[What the task asks] For this exercise, copy out each line of the material below that includes "fredrikhgrelland".

[Records for the task]
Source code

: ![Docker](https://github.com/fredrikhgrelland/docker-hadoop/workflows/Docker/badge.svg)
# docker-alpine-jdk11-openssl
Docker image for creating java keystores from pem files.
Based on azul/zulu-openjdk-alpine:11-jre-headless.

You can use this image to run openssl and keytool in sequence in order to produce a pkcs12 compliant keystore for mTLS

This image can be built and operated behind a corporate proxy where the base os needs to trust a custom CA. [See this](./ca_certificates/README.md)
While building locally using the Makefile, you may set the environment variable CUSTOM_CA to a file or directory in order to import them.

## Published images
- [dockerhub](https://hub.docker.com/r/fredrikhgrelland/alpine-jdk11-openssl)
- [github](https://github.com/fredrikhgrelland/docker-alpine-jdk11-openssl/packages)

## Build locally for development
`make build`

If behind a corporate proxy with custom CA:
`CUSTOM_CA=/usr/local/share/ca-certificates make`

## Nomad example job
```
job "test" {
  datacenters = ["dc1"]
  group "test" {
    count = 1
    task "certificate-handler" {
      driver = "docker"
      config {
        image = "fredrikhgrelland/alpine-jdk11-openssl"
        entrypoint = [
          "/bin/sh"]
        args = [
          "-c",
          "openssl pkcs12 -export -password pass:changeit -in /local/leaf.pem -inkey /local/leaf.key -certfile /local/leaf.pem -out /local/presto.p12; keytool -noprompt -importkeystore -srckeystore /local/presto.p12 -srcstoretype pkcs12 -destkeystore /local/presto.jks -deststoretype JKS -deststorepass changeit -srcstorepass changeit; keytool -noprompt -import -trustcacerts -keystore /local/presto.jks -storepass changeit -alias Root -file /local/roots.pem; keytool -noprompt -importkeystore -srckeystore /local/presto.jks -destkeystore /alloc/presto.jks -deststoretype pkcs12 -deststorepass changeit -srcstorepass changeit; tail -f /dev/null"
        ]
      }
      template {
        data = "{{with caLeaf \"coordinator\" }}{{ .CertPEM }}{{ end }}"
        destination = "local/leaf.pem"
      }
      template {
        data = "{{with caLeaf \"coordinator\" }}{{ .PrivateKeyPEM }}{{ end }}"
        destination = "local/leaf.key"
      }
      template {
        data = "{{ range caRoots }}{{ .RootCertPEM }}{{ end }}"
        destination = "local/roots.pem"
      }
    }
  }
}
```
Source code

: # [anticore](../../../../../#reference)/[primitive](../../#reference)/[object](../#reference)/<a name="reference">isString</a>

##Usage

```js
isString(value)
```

[Written answer]
: ![Docker](https://github.com/fredrikhgrelland/docker-hadoop/workflows/Docker/badge.svg)
- [dockerhub](https://hub.docker.com/r/fredrikhgrelland/alpine-jdk11-openssl)
- [github](https://github.com/fredrikhgrelland/docker-alpine-jdk11-openssl/packages)
        image = "fredrikhgrelland/alpine-jdk11-openssl"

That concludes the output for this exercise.